Commento al Vangelo del giorno: 16 Febbraio 2018 – Digiunare

Il Vangelo di oggi: Mt 9,14-15

digiuno e astinenzaAllora gli si accostarono i discepoli di Giovanni e gli dissero: «Perché, mentre noi e i farisei digiuniamo, i tuoi discepoli non digiunano?». E Gesù disse loro: «Possono forse gli invitati a nozze essere in lutto mentre lo sposo è con loro? Verranno però i giorni quando lo sposo sarà loro tolto e allora digiuneranno.

Contemplo:

Crea in me, o Dio,un cuore puro (sai 50,12)
Nel salmo 23, il salmista chiede chi potrà salire il monte del Signore, o chi potrà stare nel suo luogo santo, e risponde: «Chi ha mani innocenti e cuore puro» (Sal 23,4). Chiediamo, dunque, al Signore di purificare il nostro cuore, affinché possa crescere in noi la carità, che nasce da un cuore puro, da una buona coscienza e da una fede sincera (cf 1Tm 1,5).

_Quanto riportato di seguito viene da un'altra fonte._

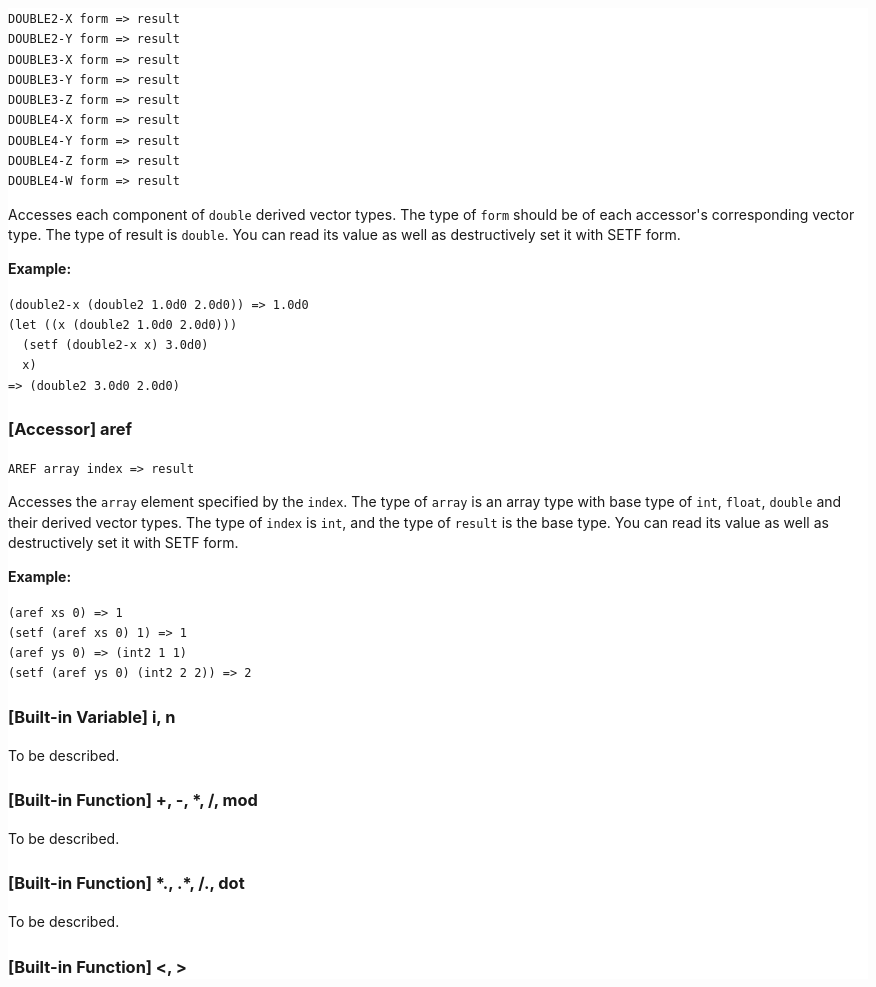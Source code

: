     DOUBLE2-X form => result
    DOUBLE2-Y form => result
    DOUBLE3-X form => result
    DOUBLE3-Y form => result
    DOUBLE3-Z form => result
    DOUBLE4-X form => result
    DOUBLE4-Y form => result
    DOUBLE4-Z form => result
    DOUBLE4-W form => result

Accesses each component of `double` derived vector types. The type of `form` should be of each accessor's corresponding vector type. The type of result is `double`. You can read its value as well as destructively set it with SETF form.

**Example:**

```common-lisp
(double2-x (double2 1.0d0 2.0d0)) => 1.0d0
(let ((x (double2 1.0d0 2.0d0)))
  (setf (double2-x x) 3.0d0)
  x)
=> (double2 3.0d0 2.0d0)
```

### [Accessor] aref

    AREF array index => result

Accesses the `array` element specified by the `index`. The type of `array` is an array type with base type of `int`, `float`, `double` and their derived vector types. The type of `index` is `int`, and the type of `result` is the base type. You can read its value as well as destructively set it with SETF form.

**Example:**

```common-lisp
(aref xs 0) => 1
(setf (aref xs 0) 1) => 1
(aref ys 0) => (int2 1 1)
(setf (aref ys 0) (int2 2 2)) => 2
```

### [Built-in Variable] i, n

To be described.

### [Built-in Function] +, -, *, /, mod

To be described.

### [Built-in Function] \*., .\*, /., dot

To be described.

### [Built-in Function] <, >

Commento al Vangelo del giorno:

Non è possibile digiunare se Gesù, lo sposo, è con i suoi discepoli, perché egli è la pienezza della gioia. La pratica del digiuno, tuttavia, è antica, il cristiano la mette in pratica (o dovrebbe praticarla) particolarmente durante la quaresima, in segno di penitenza, ma anche in segno di solidarietà con i poveri che non hanno cibo neppure per sopravvivere. Ma questo tipo di digiuno non è gradito a Dio, se dietro non c’è la carità. In questa prospettiva, Dio ci chiede un altro digiuno e mi spiego meglio con uno scritto di Dietrich Bonhoeffer: “Infinite volte tutta una comunità cristiana si è spezzata, perché viveva di un ideale… Chi ama il suo ideale di comunità cristiana più della comunità cristiana stessa, distruggerà ogni comunione cristiana, per quanto sincere, serie, devote siano le sue intenzioni personali. Dio odia le fantasticherie, perché rendono superbi e pretenziosi. Chi nella sua fantasia si crea un’immagine di comunità, pretende da Dio, dal prossimo e da se stesso la sua realizzazione. Egli entra a far parte della comunità di cristiani con pretese proprie, erige una propria legge e giudica secondo questa i fratelli e Dio stesso. Egli assume, nella cerchia dei fratelli, un atteggiamento duro, diviene quasi un rimprovero vivente per tutti gli altri. Agisce come se fosse lui a creare la comunità cristiana, come se il suo ideale dovesse creare l’unione tra gli uomini. Considera fallimento tutto ciò che non corrisponde più alla sua volontà”. Parafrasando sant’Agostino, potremmo dire: “Se digiuni, digiuna per amore. Sia in te la radice dell’amore; e da questa radice non può derivare se non il bene”.